Высокий-высокий тенор несется под невысоким потолком; если опустить глаза и вслушиваться только в звуки, можно сейчас же почувствовать, что это не русский голос, не голосовые связки русского горла. Из ста миллионов русских мужиков, из десяти миллионов русских мещан и уж, конечно, ни один «господин купец» и ни который «попович» не заговорит этим мягким, чарующим, полу женственным, нежным голосом, который ласкается к вашей душе, и говоря на весь зал, в то же время имеет такой тон, точно он вам одному шепчет на ухо… «Те не поймут, но вы поймете меня». И слушателю так сладко, что лектор его одного выбрал в поверенные своей души, и он совершенно расположен
Я поднимаю глаза, чтобы рассмотреть, кто это говорит. Лектор читает не сидя, а стоя, — и вы в ту секунду чувствуете, как к нему не шло бы сидеть. Ничего грузного, квадратного или круглого, как у настоящих русаков, нет в этой фигуре. Она вся линейная, удлиненная, но не неприятно удлиненная, а напротив, очень грациозная. Это не то, чтобы «вытянулся кверху» неестественным ростом человек, отчего получается «дылда», некрасивая фигура, которую несчастным образом бывают иногда наделены русские; нет, он естественно сжат, узок и вместе с тем, нисколько не сух. То опуская глаза к тетради, то поднимая их на публику, он в высшей степени естественен в своей грации, до того занят темой чтения, что кажется забыл и о публике и о себе. Нервным движением он составил стул, все-таки для чего-то торчащий позади него, около него, с возвышения кафедры на пол. Это оттого, что он не стоит на кафедре, как монумент, как колонна, — способ чтения стоя русских чтецов, — а хоть незаметно, но постоянно движется изгибом, выгибом, торсом, тогда как локти поставлены на конторку кафедры. Но какое соответствие между голосом и человеком. Если голос вас чарует, то человек вас манит. Темный-темный брюнет, точно опыленный углем, он весь вместе масленится, и, если бы я не боялся некрасивых сравнений, — я нашел бы в нем сходство с угрем, черной змееобразной рыбкой финских вод, которую, взяв вилкой, буфетный посетитель поднял из тарелки с маслом… Масло так и блестит, а угорь черен. В буфете это не очень красиво, но в человеке, в чтении, перед огромной замерзшей во внимании аудиторией, очень красиво. И я всеми инстинктами души чувствую, что читает, или, точнее, говорит сильный оратор, сильный вообще человек, с удачей, с большими надеждами в будущем, с хорошей судьбой в будущем, но все это как-то для себя, для чтеца, а отнюдь не для публики, до которой интимно ему дела нет, ни для города, в котором он читает, ни для страны, в которой он читает.
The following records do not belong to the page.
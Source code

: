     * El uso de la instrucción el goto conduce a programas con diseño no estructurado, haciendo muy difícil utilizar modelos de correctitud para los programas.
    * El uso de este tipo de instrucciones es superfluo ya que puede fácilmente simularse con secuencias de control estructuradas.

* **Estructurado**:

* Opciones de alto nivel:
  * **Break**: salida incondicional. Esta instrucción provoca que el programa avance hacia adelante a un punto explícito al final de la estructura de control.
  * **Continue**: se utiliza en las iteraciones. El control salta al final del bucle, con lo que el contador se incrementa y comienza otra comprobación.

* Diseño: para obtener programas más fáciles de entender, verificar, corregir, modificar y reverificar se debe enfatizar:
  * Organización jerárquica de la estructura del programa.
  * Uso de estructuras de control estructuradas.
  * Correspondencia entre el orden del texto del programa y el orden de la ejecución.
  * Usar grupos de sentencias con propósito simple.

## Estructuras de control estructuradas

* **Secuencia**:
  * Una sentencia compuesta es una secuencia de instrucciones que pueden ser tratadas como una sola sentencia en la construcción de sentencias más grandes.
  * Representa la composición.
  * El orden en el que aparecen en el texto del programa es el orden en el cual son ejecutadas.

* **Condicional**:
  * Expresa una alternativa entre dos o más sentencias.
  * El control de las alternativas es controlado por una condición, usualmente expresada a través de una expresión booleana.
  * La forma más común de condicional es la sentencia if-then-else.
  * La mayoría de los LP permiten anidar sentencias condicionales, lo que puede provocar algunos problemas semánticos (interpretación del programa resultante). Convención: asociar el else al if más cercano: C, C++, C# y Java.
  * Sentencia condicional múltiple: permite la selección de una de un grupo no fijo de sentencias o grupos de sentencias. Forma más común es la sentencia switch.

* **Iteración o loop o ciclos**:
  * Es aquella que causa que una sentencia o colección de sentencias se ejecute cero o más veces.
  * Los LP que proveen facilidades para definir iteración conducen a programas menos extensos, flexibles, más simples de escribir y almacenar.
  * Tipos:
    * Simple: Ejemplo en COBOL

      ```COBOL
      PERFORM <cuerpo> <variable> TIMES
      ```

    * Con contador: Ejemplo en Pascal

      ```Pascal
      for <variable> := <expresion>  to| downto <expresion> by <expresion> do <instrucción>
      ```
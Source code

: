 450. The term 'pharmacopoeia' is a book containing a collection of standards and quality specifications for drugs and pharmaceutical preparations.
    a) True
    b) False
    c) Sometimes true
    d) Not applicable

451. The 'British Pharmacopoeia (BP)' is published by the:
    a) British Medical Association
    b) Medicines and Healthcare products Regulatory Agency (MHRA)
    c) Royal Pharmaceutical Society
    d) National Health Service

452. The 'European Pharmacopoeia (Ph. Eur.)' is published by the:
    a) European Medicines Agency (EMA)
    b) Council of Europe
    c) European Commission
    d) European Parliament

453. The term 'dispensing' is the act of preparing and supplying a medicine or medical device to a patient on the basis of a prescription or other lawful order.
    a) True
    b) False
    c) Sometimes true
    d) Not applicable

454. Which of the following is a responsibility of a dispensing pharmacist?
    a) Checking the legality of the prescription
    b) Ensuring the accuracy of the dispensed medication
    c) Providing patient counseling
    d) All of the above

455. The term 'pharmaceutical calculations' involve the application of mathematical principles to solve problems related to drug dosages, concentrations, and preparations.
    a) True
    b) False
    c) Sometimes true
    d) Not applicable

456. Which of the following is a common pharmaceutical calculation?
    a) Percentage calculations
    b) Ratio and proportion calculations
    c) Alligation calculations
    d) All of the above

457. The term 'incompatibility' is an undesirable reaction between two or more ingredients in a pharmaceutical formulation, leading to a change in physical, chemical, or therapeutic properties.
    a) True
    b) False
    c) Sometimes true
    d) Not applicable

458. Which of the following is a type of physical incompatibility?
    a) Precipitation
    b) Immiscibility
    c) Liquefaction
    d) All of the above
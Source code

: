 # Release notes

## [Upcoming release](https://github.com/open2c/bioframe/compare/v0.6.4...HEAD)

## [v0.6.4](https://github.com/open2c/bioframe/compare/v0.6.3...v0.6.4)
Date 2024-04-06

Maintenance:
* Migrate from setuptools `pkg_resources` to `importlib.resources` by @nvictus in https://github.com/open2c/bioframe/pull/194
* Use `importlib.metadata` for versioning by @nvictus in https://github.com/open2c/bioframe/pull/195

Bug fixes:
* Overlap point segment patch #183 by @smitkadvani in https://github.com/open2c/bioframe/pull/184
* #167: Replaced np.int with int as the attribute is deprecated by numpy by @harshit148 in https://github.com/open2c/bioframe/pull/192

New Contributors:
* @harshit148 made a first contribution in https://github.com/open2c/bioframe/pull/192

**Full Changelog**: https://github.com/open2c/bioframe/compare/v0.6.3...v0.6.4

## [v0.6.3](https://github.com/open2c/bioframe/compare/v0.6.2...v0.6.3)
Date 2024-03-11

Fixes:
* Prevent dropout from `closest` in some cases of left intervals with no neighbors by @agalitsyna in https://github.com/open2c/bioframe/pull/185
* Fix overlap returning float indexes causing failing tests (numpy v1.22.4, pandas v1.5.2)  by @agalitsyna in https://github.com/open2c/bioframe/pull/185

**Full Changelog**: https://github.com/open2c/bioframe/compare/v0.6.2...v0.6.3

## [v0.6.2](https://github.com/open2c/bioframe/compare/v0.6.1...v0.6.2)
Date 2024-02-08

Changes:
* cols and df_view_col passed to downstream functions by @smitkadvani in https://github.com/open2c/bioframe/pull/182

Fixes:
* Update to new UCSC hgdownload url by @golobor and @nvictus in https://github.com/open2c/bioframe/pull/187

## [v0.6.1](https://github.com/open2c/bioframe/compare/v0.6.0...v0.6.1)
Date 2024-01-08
Все это ему глубоко не нужно. Как для граммофона не нужна та ария, которую он играет. Для граммофона, для рояля, и вообще для всякого инструмента, кроме может быть таинственной скрипки. Но Чуковский — не скрипка. Это хорошо выделанный инструмент «для самого себя», литератор чистой воды, где литература совершенно отделилась от жизни, не нуждается в ней и чуждается ее, и остается просто прекрасным словом, прекрасной мыслью.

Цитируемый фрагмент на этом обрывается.